Deniz gücünü kullanma sanatı
“Strateji”, kelime anlamıyla askeri bir terimdir...
Barış ve savaş anında, bir ulusun politikalarına destek amacıyla politik, ekonomik, psikolojik ve askeri gücü bir arada kullanma bilimi ve sanatıdır.
Bundan dolayı birçok ülke ordusu ve bünyesindeki kuvvetler, “strateji” belgesiyle pozisyonunu açık bir şekilde ortaya koyar; hangi durumda ne yapacağını sadece kendi dışındakilere değil, personeline de sunar; bir doktrin oluşturur.
Herkes de ona göre pozisyonunu belirler.
Türk Silahlı Kuvvetleri’nin herhangi bir biriminin bugüne kadar yayınlanmış strateji belgesi yoktu.
Deniz Kuvvetleri Komutanlığı bu eksikliği giderdi ve “Türk Deniz Kuvvetleri Stratejisi”ni yakın geçmişte yayınladı.
Uzun süredir masamda duruyordu, seçim süreci bir türlü yazmama fırsat tanımamıştı.
Şunu baştan belirteyim, hem içeriği hem de sunumu açısından çok başarılı.
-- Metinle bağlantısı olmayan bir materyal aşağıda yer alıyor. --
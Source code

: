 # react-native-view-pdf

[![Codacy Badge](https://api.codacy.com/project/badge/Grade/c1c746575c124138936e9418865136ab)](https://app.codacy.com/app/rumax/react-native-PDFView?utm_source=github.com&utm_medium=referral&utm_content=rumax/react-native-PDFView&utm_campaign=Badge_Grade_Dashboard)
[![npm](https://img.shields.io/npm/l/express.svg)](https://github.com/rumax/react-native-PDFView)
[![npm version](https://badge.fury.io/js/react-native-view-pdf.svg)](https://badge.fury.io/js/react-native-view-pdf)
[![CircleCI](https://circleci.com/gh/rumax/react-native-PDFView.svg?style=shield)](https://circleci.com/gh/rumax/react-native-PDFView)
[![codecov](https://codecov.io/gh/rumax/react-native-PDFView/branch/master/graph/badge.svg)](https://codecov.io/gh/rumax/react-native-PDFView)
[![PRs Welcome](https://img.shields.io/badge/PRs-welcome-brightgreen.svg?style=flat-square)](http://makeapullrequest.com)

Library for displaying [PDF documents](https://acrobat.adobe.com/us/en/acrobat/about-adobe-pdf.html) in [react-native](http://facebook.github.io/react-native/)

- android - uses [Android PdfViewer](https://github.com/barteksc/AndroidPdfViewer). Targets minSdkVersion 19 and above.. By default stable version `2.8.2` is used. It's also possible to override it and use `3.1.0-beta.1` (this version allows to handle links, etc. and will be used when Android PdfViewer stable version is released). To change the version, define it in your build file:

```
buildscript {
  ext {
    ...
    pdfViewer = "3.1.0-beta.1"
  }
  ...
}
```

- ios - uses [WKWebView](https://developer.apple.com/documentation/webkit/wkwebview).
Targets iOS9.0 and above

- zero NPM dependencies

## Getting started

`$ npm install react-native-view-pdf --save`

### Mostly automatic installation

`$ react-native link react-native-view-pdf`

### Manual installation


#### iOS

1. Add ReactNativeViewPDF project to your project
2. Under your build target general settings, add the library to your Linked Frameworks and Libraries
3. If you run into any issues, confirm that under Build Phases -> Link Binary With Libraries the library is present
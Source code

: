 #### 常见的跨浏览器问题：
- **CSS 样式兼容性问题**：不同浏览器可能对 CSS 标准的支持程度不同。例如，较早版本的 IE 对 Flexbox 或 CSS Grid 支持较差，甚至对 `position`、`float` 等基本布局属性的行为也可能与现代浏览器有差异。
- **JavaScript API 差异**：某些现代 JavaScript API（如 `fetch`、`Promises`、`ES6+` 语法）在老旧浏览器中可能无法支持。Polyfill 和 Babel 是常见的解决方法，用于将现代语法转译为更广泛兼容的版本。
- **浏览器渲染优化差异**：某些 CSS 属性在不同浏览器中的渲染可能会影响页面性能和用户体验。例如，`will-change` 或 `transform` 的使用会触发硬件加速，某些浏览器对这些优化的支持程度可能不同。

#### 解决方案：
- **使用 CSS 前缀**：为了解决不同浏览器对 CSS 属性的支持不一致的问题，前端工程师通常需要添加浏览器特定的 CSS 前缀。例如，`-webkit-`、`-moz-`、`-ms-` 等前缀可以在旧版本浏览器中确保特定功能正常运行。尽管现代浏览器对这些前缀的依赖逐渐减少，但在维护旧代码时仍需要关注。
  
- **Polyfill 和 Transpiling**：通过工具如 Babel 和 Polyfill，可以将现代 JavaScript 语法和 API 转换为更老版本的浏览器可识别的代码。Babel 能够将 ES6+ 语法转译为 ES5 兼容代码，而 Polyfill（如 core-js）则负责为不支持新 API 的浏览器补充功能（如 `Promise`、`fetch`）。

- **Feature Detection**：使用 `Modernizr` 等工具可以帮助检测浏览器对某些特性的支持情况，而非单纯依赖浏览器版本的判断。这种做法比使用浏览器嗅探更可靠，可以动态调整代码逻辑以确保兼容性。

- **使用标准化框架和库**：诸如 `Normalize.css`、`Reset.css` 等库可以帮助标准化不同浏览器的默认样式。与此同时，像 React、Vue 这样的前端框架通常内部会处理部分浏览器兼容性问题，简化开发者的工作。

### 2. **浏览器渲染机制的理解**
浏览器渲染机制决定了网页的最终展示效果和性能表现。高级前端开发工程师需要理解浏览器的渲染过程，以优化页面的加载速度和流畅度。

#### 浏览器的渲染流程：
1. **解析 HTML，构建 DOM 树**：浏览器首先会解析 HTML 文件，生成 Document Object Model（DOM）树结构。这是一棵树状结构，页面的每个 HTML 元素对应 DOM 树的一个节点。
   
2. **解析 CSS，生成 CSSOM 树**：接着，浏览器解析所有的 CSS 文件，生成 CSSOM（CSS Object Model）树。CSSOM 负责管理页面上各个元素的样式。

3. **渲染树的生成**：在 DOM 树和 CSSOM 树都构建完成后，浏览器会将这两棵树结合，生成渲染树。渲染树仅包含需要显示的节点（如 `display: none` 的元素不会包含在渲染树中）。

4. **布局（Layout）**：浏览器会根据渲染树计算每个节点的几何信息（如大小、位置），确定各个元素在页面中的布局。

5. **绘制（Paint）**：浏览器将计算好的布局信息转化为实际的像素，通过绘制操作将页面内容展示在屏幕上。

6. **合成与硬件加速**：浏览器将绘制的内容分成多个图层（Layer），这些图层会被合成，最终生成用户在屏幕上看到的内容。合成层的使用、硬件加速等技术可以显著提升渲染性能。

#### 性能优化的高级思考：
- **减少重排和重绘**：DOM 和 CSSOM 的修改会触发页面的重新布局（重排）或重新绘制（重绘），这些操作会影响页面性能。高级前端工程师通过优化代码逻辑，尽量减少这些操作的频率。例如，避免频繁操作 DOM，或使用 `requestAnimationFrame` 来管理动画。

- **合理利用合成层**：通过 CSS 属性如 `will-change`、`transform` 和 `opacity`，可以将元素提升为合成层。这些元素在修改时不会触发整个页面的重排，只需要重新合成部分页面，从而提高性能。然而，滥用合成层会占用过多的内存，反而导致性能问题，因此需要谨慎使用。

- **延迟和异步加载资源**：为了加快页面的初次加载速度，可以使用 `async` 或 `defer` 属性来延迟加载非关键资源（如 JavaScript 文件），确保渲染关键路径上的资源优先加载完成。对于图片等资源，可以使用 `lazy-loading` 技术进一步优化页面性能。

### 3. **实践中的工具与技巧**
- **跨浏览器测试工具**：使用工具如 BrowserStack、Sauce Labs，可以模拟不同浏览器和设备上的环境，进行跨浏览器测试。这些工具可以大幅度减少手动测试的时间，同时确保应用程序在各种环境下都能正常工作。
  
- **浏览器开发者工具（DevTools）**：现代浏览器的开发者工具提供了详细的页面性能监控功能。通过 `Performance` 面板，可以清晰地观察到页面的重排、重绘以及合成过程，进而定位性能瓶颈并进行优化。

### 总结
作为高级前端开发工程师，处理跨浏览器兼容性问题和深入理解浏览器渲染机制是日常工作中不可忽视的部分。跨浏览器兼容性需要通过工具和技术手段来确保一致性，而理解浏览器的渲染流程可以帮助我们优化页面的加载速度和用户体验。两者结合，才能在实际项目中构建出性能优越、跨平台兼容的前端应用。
Akademik duyarlılık ile askeri disiplinin buluştuğu, en küçük detayın atlanmadığı, dili yumuşak, ancak etkisi bir o kadar güçlü bir belge çıkarılmış.
Şu cümle, Deniz Kuvvetleri Komutanlığı’nın perspektifini, savunma planlama konusunda geleceğe bakışını ve vizyonunu göstermeye yeter:
“Küreselleşmenin karşılıklı bağımlılığı her geçen gün arttığı günümüzde, denize kıyısı olan her ülke bizim komşumuzdur...”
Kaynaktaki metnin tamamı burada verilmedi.